Google wants the freedom to give the public access to self-driving cars it
has been testing on public roads since the summer. Google car that drives
itself around city streets had a brush with the law for driving too slowly.
A police officer in the Silicon Valley pulled over the prototype car on
Thursday because it was going in a Speed of 38.4km/h in a 56km/h.
The officer spoke with the person in the driver’s seat but issued no
citation, according to the Mountain View Police Department. Though the car was
driving itself, state law requires a person to be able to intervene when the
technology is tested on public roads.
The officer wanted to “learn more about how the car was choosing speeds
along certain roadways and to educate the operators about impeding traffic,”
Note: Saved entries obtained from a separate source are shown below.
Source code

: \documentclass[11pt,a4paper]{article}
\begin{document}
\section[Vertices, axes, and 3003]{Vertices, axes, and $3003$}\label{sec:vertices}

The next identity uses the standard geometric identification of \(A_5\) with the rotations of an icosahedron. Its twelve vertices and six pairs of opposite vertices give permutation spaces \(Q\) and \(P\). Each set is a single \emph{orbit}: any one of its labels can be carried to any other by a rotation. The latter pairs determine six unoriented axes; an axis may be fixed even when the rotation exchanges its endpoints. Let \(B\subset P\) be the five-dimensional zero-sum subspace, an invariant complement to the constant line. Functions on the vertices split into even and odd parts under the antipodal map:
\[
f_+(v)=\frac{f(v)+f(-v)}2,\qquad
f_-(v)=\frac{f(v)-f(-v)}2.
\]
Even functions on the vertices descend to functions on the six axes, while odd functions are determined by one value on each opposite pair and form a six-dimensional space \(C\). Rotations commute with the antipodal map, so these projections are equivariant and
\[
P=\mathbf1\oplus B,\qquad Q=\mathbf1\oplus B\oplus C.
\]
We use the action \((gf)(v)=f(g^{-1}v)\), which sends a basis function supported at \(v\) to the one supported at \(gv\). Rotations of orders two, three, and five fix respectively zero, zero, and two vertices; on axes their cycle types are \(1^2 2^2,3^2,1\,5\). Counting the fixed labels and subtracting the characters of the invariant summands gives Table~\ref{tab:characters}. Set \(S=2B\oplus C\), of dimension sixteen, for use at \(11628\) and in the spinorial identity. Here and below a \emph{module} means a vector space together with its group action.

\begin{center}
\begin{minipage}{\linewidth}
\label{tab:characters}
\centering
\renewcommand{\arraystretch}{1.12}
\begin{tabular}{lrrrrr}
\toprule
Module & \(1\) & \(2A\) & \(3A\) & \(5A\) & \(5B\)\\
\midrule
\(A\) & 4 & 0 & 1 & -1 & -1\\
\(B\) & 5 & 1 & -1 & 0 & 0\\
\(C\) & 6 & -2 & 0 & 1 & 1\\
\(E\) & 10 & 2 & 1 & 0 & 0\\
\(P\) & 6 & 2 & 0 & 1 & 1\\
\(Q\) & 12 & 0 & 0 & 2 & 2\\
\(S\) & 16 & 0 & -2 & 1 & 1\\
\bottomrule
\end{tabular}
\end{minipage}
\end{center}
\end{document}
according to a department blog post.
The car is bubble-shaped and has two seats. The Highest speed of the
prototype car is 40km/h.
“Driving too slowly? Bet humans don’t get pulled over for that too often,”
Google’s self-driving car project wrote in a blog post. It said the cars —
outfitted with high-tech sensors and computing power — have never received a
ticket.
According to Reports Google testing its others self-driving cars on roads
and highways in US California.
And unfortunately
these cars faced more than 15 minor collisions from the past 5 years.
Representatives of Google’s self-driving car project have said that in
recent months they’ve been trying to program the vehicles to drive less like
robots and more like people — in part to reduce the number of times they are
hit by other drivers expecting certain driving behavior.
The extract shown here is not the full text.